Abstract
With the coming of “Internet of things” (IoT) technology, many studies have sought to apply IoT to mobile platforms, such as smartphones, robots, and moving vehicles. An estimation of ego-motion in a moving platform is an essential and important method to build a map and to understand the surrounding environment. In this paper, we describe an ego-motion estimation method using a vision sensor that is widely used in IoT systems. Then, we propose a new fusion method to improve the accuracy of motion estimation with other sensors in cases where there are limits in using only a vision sensor. Generally, because the dimension numbers of data that can be measured for each sensor are different, by simply adding values or taking averages, there is still a problem in that the answer will be biased to one of the data sources. These problems are the same when using the weighting sum using the covariance of the sensors. To solve this problem, in this paper, using relatively accurate sensor data (unfortunately, low dimension), the proposed method was used to estimate by creating artificial data to improve the accuracy (even of unmeasured dimensions).
1. Introduction
IoT (Internet of things) applications often need a process that understands the surrounding environment and recognizes the situation, not just simple sensing. To understand the complex situation around an IoT system, a vision sensor is generally used. Many IoT platforms, such as smartphones, robots, and automobiles, commonly and consistently move in real life. In these cases, a method for estimating the position of the sensor is a most basic and indispensable technique. Many studies have reported ego-motion estimation methods using a vision sensor [1]. Ego-motion estimation is commonly referred to as visual odometry when using a vision sensor. In the basic concepts used in this paper, a number of content features use a model of visual odometry because a vision sensor is used to estimate motion. However, we are finally fusing other sensors to estimate the result; to avoid confusion with previous methods, we typically refer to “ego-motion estimation.”

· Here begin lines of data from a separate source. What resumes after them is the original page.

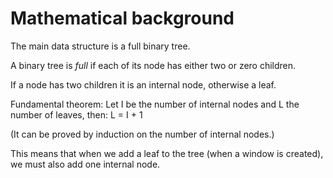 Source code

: # Mathematical background

The main data structure is a full binary tree.

A binary tree is *full* if each of its node has either two or zero children.

If a node has two children it is an internal node, otherwise a leaf.

Fundamental theorem:
Let I be the number of internal nodes and L the number of leaves, then:
    L = I + 1

(It can be proved by induction on the number of internal nodes.)

This means that when we add a leaf to the tree (when a window is created), we must also add one internal node.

In this paper, we first describe an ego-motion estimation method using a vision sensor. Then, we propose a method to solve a problem that occurs when a mobile platform moves at high speed. Specifically, a widely used ego-motion estimation method with a vision sensor in an automobile is discussed. In the case of the automobile, several problems occur when using a vision sensor and moving at high speed. To improve the accuracy of six-degree-of-freedom (6DoF) ego-motion estimation, we propose a fusion method using measurements from a vehicle sensor that has lower dimensionality and higher relative accuracy than a vision sensor [2].
The ego-motion estimation has a 6DoF state, consisting of x-, y-, and z-axes and roll, pitch, and yaw, which rotate each axis, respectively. To estimate ego-motion with vision, first, it determines features among image pixels that have the characteristics of static and distinctive illumination, as measured with the vision sensor. Then, motion is estimated by triangulation using tracked features over continuous time. If more than one vision sensor is used, then the ego-motion estimation is processed more readily and is more accurate using the geometrical relationship between the sensors. Because it is not possible to estimate the 6DoF motion state using a single feature, a minimum fixed number of features are required. To reduce the error or to reduce the influence of moving objects, a method of optimization is widely used with an iterative operation and a fixed number of features.
Scaramuzza and Fraundorfer published studies [3, 4] of visual odometry organized as a tutorial. In the tutorial, they summarized the research on visual odometry over about 30 years, highlighting four aspects: feature detection, feature matching (tracking), motion estimation, and optimization. They were distinguished by sensor and geometric relationships between image coordinates and world coordinates. The vision sensor can be divided into a single camera and a stereo camera. The geometrical relationship is distinguished as 2D-to-2D, 3D-to-3D, and 3D-to-2D (where 2D refers to the image coordinate system and 3D refers to world coordinates).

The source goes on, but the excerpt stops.